(Collected data)
▬▬▬

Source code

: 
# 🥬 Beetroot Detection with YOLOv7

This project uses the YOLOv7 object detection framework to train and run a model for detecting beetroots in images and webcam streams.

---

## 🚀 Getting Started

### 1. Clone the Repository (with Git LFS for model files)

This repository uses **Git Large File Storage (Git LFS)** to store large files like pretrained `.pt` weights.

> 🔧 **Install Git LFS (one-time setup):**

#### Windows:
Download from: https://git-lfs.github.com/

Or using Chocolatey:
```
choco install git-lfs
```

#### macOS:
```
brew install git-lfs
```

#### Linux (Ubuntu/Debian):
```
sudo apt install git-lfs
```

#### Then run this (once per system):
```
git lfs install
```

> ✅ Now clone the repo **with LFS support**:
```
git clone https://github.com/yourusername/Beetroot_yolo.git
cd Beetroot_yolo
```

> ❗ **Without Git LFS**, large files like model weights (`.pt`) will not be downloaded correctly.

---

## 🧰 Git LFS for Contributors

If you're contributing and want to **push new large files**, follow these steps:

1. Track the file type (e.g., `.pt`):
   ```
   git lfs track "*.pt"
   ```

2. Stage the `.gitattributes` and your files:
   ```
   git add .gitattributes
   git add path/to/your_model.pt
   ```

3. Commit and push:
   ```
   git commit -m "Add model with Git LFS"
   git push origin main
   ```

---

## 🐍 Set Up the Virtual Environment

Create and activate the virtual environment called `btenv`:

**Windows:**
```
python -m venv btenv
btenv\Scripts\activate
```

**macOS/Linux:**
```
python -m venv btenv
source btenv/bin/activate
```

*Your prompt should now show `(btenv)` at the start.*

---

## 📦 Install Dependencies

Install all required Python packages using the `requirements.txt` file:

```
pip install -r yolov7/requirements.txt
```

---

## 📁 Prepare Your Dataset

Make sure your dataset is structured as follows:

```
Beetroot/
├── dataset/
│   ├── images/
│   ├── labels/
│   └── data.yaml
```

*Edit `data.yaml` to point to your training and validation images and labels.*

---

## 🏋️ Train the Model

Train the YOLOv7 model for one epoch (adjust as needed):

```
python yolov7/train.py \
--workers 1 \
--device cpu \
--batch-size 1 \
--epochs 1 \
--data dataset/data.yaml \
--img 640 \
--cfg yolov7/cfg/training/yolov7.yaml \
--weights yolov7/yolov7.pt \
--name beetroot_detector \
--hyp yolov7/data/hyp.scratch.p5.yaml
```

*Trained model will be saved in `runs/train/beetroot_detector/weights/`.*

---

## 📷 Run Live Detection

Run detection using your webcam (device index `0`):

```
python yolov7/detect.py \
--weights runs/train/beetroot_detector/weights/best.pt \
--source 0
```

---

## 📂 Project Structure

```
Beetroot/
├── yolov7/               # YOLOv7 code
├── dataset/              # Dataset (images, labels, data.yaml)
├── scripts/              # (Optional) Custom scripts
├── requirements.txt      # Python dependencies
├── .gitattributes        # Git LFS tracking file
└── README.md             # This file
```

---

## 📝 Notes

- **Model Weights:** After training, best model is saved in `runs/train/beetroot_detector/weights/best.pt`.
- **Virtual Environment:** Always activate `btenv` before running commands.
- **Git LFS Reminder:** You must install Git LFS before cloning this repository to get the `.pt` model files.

▬▬▬

All of the entries must be printed again exactly as given.

_Answer area_
Source code

: 
# 🥬 Beetroot Detection with YOLOv7

This project uses the YOLOv7 object detection framework to train and run a model for detecting beetroots in images and webcam streams.

---

## 🚀 Getting Started

### 1. Clone the Repository (with Git LFS for model files)

This repository uses **Git Large File Storage (Git LFS)** to store large files like pretrained `.pt` weights.

> 🔧 **Install Git LFS (one-time setup):**

#### Windows:
Download from: https://git-lfs.github.com/

Or using Chocolatey:
```
choco install git-lfs
```

#### macOS:
```
brew install git-lfs
```

#### Linux (Ubuntu/Debian):
```
sudo apt install git-lfs
```

#### Then run this (once per system):
```
git lfs install
```

> ✅ Now clone the repo **with LFS support**:
```
git clone https://github.com/yourusername/Beetroot_yolo.git
cd Beetroot_yolo
```

> ❗ **Without Git LFS**, large files like model weights (`.pt`) will not be downloaded correctly.

---

## 🧰 Git LFS for Contributors

If you're contributing and want to **push new large files**, follow these steps:

1. Track the file type (e.g., `.pt`):
   ```
   git lfs track "*.pt"
   ```

2. Stage the `.gitattributes` and your files:
   ```
   git add .gitattributes
   git add path/to/your_model.pt
   ```

3. Commit and push:
   ```
   git commit -m "Add model with Git LFS"
   git push origin main
   ```

---

## 🐍 Set Up the Virtual Environment

Create and activate the virtual environment called `btenv`:

**Windows:**
```
python -m venv btenv
btenv\Scripts\activate
```

**macOS/Linux:**
```
python -m venv btenv
source btenv/bin/activate
```

*Your prompt should now show `(btenv)` at the start.*

---

## 📦 Install Dependencies

Install all required Python packages using the `requirements.txt` file:

```
pip install -r yolov7/requirements.txt
```

---

## 📁 Prepare Your Dataset

Make sure your dataset is structured as follows:

```
Beetroot/
├── dataset/
│   ├── images/
│   ├── labels/
│   └── data.yaml
```

*Edit `data.yaml` to point to your training and validation images and labels.*

---

## 🏋️ Train the Model

Train the YOLOv7 model for one epoch (adjust as needed):

```
python yolov7/train.py \
--workers 1 \
--device cpu \
--batch-size 1 \
--epochs 1 \
--data dataset/data.yaml \
--img 640 \
--cfg yolov7/cfg/training/yolov7.yaml \
--weights yolov7/yolov7.pt \
--name beetroot_detector \
--hyp yolov7/data/hyp.scratch.p5.yaml
```

*Trained model will be saved in `runs/train/beetroot_detector/weights/`.*

---

## 📷 Run Live Detection

Run detection using your webcam (device index `0`):

```
python yolov7/detect.py \
--weights runs/train/beetroot_detector/weights/best.pt \
--source 0
```

---

## 📂 Project Structure

```
Beetroot/
├── yolov7/               # YOLOv7 code
├── dataset/              # Dataset (images, labels, data.yaml)
├── scripts/              # (Optional) Custom scripts
├── requirements.txt      # Python dependencies
├── .gitattributes        # Git LFS tracking file
└── README.md             # This file
```

---

## 📝 Notes

- **Model Weights:** After training, best model is saved in `runs/train/beetroot_detector/weights/best.pt`.
- **Virtual Environment:** Always activate `btenv` before running commands.
- **Git LFS Reminder:** You must install Git LFS before cloning this repository to get the `.pt` model files.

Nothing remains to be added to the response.